__Prompt__
Take from the records below each line that holds "library".

__Given entries__

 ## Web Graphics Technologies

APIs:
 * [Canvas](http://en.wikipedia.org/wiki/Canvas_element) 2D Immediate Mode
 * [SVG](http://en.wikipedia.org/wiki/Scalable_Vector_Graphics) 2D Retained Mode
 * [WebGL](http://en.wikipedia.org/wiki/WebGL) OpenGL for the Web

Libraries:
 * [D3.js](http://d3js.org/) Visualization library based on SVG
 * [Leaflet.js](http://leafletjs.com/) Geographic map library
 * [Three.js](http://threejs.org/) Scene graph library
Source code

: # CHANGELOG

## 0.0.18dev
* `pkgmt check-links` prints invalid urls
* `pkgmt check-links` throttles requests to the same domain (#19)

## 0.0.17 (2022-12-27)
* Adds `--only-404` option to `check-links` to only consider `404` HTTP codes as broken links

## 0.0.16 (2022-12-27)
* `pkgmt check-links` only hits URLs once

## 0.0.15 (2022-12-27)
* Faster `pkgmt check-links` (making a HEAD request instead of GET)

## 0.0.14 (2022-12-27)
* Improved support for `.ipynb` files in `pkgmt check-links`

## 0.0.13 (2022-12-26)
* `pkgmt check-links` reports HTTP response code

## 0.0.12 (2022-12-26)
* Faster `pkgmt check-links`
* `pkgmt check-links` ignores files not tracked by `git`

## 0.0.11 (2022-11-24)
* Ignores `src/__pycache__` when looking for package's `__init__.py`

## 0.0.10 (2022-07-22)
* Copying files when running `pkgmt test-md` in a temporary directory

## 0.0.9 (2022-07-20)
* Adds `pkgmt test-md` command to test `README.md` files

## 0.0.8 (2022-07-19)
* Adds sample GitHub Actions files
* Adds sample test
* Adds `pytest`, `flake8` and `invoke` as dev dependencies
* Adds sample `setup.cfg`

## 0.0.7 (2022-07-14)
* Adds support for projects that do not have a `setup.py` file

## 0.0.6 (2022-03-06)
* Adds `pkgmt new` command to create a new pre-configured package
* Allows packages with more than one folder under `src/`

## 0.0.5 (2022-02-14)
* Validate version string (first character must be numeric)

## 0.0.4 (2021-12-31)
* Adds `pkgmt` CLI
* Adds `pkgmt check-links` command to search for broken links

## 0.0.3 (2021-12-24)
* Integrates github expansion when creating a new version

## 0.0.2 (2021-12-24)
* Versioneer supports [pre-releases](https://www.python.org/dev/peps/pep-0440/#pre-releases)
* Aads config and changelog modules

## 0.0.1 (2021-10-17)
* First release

__Response to the exercise__
 * [D3.js](http://d3js.org/) Visualization library based on SVG
 * [Leaflet.js](http://leafletjs.com/) Geographic map library
 * [Three.js](http://threejs.org/) Scene graph library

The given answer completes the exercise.